Strengths and limitations
There are several limitations to this study. The main limitation of this study is that it is not a within-participant repeated measure design. Ideally, the same group of participants would have undertaken all test protocols. However, this was not possible at the time. Firstly, the supporting organisation only gave permission for recruit paramedics (Group 1) to undertake the existing tests and not the proposed tests. Secondly, whilst it was planned for Group 2 to undertake the historical tests, this was prohibited by COVID19 pandemic restrictions coming in to force. By the time these restrictions were removed, too much time had elapsed (>1 year), all protocols would have had to have been repeated, and the study was not funded to do this. Further, although the recruits did undertake baseline physical fitness tests prior to these task-based assessments, the supporting organisation did not provide access to these results. Thus, differences in underlying fitness of participants in each group was not able to be compared. Lastly, whilst we would ideally present environmental data for testing days, each of the tests were undertaken on different days, at different times of day, determined by the supporting organisation schedule. To report each individual result in the context of discrete environmental changes would be prohibitive, such can be the nature of research in the outdoors. Nonetheless, the authors acknowledge that environmental factors could affect physiological responses, but in good faith indicate that no extremes of temperature or climate were noted during testing days. Results from this study should be interpreted in the context of these limitations.
Sampling of expired air at multiple phases during each test, concurrent with other indices, would have allowed for more accurate and thorough comparison and reporting. This was however limited by funding, the COVID19 pandemic and sampling expired air, and potential interference in a ‘live’ selection process, where researcher interference may affect test outcome. Future comparisons of historical and new PES tests should incorporate expired air analyses and exclude or discount any researcher impact on selection.
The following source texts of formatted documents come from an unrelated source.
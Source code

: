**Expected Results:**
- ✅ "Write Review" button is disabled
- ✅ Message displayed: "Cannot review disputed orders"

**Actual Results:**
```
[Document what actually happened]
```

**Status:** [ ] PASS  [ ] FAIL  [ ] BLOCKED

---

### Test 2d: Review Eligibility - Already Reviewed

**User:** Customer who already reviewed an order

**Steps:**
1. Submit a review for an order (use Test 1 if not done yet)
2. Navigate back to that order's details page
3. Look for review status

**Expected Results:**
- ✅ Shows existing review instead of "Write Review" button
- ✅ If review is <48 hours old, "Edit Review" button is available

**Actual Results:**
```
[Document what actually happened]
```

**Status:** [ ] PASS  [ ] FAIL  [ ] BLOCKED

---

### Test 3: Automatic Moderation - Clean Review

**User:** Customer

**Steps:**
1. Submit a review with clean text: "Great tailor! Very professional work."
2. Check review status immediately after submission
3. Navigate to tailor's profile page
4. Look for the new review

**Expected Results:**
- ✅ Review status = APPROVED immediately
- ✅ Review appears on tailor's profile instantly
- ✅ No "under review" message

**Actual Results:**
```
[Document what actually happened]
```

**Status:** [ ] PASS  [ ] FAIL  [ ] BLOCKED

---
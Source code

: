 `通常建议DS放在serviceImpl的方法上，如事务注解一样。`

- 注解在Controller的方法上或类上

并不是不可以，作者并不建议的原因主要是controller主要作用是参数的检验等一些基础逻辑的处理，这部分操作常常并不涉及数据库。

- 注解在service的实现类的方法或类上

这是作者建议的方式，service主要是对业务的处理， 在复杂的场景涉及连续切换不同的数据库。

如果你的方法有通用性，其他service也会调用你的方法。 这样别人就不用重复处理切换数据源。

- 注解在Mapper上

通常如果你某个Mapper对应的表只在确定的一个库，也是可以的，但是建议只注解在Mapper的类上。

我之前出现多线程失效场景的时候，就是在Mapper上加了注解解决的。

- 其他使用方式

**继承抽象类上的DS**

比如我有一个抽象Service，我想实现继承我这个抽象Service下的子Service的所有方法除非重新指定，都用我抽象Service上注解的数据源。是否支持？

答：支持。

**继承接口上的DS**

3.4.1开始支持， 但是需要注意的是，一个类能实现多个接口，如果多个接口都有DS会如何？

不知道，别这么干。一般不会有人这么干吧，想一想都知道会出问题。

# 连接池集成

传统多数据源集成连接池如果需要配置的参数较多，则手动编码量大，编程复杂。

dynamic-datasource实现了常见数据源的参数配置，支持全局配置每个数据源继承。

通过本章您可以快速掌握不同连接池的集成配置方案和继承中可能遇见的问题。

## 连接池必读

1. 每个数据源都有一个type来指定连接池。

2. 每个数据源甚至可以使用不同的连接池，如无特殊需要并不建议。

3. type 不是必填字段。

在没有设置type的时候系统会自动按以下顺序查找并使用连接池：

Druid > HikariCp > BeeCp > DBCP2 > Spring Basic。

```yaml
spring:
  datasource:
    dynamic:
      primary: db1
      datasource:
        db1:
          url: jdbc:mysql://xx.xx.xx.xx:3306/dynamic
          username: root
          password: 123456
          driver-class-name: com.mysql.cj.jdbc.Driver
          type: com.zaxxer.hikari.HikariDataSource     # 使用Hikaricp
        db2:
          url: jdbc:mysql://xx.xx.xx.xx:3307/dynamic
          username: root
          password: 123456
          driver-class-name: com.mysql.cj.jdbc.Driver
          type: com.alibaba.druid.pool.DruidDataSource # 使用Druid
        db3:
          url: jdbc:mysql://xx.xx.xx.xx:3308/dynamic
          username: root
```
A major strength of this study is the demonstration of the potential impact of arbitrary physical tests when assessing suitability for a complex, physically demanding role. The results in the land tests for example should serve to highlight how arbitrary tests are at risk of inequity, exclusion and unnecessary and excessive strain that does not match job requirements.
Conclusion
The historical land-based physical tests for helicopter rescue paramedics differed significantly from the proposed scientifically developed tests, however the water-based test had a similar duration and generated similar physiological strain. Assessing physical capability utilising tests that are developed without the established scientific methodologies may increase the risk of eliminating candidates with the required physical capacity to work in the role, and conversely, including candidates that are not suitable.
Declarations
Ethical approval
The study was approved by the Monash University Human Ethics Research Committee (Project number 19051).
Informed consent
All participants in this study provided informed consent prior to participation.
Conflict of interest
The authors have no conflicts of interest to declare.
Footnotes
Acknowledgments
The authors would like to acknowledge and thank the intensive care flight paramedics who participated in this study. The authors would like to thank Ashleigh DeLorenzo and Rembrandt Bye who provided technical assistance during data collection.
Funding
Consumable items used in data collection were in-part funded by a small research grant from the Australasian College of Paramedicine.